* _Your task_
Your answer should be only the lines below from the one with "- failure-sensitive" to the one with "# Don't overdo it", repeated exactly, ends included.

* _Stored data entries_
┌────────

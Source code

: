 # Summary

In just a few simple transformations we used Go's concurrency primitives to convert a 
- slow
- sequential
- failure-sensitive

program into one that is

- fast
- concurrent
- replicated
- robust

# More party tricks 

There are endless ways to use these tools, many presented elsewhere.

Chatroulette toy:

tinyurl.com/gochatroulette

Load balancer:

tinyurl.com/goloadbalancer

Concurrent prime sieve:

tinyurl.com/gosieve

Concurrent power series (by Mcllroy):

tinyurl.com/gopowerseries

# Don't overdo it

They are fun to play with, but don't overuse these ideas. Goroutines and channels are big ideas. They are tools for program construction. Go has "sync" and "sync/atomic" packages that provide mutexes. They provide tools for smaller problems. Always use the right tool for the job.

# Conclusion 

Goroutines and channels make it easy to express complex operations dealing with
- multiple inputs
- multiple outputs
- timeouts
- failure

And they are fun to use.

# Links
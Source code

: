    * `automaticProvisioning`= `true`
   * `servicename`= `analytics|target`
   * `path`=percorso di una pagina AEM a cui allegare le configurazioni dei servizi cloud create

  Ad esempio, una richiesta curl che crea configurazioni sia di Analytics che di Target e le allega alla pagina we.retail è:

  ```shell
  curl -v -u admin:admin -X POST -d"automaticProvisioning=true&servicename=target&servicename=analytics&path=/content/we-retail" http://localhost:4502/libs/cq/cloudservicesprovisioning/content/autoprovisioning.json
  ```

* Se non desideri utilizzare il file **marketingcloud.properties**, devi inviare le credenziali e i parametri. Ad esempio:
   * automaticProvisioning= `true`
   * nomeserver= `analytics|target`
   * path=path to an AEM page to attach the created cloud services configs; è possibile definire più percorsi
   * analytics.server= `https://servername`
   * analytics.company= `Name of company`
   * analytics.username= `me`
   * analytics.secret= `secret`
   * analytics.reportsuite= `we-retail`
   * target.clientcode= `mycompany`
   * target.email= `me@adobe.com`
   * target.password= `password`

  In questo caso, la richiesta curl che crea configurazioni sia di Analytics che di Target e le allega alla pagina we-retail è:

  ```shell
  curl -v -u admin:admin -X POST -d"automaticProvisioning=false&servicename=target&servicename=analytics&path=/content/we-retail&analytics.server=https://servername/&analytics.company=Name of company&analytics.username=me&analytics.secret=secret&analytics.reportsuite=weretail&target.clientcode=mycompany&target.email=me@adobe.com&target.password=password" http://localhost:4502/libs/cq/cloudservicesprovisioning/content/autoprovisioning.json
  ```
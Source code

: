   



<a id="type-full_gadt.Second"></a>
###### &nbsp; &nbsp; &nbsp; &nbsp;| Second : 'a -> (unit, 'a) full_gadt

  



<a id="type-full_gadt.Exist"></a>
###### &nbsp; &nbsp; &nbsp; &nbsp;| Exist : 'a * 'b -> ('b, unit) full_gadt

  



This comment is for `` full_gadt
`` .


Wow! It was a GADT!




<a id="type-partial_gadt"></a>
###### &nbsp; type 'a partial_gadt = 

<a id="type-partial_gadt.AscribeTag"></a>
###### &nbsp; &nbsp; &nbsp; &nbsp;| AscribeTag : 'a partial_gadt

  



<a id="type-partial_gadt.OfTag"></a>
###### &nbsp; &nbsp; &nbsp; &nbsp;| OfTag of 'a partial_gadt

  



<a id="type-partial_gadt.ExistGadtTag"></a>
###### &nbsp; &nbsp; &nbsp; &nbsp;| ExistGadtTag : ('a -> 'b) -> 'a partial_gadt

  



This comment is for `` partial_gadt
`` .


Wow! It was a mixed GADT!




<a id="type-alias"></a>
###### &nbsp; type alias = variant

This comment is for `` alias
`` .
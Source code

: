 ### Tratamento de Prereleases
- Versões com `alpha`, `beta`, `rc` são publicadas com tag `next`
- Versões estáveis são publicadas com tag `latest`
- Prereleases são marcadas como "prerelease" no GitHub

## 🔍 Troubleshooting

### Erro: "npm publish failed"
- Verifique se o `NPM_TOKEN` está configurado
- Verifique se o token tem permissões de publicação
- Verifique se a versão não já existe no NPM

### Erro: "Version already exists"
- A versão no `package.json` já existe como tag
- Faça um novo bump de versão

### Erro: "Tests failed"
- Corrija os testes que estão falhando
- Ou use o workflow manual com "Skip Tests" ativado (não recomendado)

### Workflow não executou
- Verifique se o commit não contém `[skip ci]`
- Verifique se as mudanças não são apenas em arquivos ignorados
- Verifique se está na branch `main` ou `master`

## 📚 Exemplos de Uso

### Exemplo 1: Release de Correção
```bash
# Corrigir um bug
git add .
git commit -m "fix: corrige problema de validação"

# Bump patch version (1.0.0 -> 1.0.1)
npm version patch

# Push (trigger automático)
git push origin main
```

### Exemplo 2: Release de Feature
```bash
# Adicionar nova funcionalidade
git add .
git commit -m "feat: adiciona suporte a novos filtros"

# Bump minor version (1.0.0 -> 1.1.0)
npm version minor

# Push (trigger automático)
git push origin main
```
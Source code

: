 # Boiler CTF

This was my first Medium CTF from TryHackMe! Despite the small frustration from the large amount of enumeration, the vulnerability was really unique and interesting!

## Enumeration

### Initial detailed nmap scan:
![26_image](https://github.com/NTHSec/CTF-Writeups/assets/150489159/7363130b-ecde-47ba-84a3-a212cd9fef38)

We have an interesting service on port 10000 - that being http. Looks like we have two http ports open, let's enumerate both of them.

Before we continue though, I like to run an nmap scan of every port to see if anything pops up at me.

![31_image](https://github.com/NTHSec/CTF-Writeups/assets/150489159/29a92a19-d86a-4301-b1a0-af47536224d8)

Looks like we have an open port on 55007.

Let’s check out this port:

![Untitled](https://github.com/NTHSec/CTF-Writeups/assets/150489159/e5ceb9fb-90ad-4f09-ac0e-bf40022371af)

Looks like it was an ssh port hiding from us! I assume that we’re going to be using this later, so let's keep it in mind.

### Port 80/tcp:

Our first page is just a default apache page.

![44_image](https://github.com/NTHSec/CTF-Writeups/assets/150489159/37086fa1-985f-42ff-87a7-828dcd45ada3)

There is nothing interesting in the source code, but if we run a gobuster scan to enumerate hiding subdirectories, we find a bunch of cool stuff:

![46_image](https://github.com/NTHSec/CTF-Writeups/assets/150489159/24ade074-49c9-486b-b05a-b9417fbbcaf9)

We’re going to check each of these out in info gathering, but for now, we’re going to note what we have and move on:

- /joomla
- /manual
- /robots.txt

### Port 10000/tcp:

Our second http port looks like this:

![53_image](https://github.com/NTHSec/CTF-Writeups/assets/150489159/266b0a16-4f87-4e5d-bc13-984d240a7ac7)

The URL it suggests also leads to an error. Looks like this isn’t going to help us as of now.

└────────

* _Problem solution_
- failure-sensitive

program into one that is

- fast
- concurrent
- replicated
- robust

# More party tricks 

There are endless ways to use these tools, many presented elsewhere.

Chatroulette toy:

tinyurl.com/gochatroulette

Load balancer:

tinyurl.com/goloadbalancer

Concurrent prime sieve:

tinyurl.com/gosieve

Concurrent power series (by Mcllroy):

tinyurl.com/gopowerseries

# Don't overdo it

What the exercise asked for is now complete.